- _WHAT IS EXPECTED_:
The word to find is "Figures". Copy each line of the material that contains it.

[PROVIDED DATA]

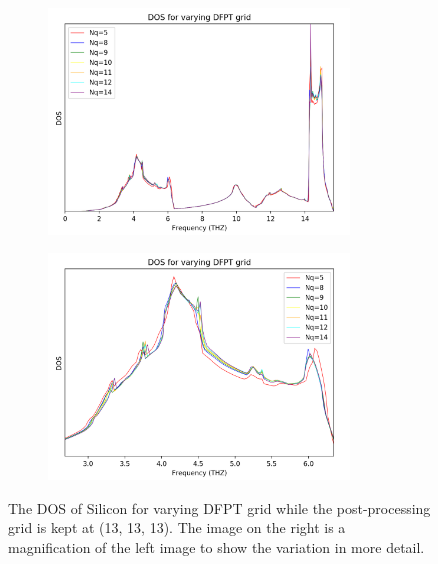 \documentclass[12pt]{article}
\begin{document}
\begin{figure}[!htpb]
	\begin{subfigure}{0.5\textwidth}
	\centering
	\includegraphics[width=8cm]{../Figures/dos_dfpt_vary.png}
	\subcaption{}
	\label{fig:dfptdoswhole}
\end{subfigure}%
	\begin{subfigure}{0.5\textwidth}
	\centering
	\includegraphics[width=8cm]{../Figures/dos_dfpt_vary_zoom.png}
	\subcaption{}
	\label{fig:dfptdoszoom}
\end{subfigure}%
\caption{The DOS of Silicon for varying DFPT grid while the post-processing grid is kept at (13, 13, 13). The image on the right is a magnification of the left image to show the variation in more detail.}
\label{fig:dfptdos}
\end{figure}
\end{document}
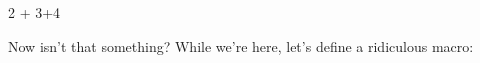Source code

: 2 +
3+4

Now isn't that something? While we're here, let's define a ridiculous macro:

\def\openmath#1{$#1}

[/PROVIDED DATA]
[PROVIDED DATA]

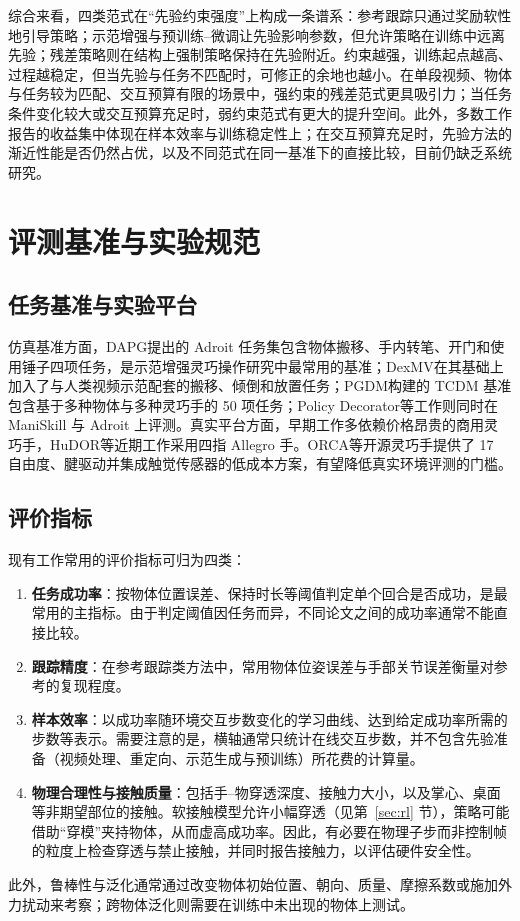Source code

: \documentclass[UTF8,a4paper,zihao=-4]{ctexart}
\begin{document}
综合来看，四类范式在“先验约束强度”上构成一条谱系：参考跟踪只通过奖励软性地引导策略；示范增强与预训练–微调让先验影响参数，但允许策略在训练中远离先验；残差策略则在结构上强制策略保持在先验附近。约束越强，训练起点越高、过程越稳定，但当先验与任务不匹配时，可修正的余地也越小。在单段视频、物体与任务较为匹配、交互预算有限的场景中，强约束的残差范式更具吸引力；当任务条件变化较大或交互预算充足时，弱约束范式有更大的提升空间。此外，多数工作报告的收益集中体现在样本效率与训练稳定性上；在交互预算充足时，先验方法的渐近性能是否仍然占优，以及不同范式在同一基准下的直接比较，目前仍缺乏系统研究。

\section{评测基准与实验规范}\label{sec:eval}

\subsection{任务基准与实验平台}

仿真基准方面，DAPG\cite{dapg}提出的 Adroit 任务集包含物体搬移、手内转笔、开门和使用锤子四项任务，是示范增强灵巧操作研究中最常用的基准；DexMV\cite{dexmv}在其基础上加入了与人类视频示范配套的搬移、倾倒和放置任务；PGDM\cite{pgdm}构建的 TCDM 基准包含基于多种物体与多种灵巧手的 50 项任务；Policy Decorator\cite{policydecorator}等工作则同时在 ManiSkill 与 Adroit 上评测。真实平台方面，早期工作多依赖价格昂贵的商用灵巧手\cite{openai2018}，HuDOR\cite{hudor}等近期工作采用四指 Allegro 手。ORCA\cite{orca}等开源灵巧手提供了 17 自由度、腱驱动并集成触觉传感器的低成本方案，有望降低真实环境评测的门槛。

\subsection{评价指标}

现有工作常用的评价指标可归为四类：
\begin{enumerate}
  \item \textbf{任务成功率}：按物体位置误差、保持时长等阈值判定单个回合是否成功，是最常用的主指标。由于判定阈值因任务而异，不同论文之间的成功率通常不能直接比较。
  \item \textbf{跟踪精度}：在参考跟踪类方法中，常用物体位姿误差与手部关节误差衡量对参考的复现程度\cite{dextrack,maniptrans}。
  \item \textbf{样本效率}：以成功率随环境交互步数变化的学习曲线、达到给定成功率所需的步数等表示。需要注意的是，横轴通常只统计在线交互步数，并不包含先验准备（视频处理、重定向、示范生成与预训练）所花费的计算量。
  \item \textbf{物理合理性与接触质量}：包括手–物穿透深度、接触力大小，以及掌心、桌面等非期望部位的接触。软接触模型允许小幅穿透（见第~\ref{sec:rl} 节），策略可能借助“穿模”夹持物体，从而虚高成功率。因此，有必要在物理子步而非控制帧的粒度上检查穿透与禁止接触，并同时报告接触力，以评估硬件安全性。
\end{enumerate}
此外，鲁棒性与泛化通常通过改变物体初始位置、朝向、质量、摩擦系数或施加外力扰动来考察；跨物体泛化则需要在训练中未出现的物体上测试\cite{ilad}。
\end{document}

[/PROVIDED DATA]

- _REPLY TO THE TASK_:
	\includegraphics[width=8cm]{../Figures/dos_dfpt_vary.png}
	\includegraphics[width=8cm]{../Figures/dos_dfpt_vary_zoom.png}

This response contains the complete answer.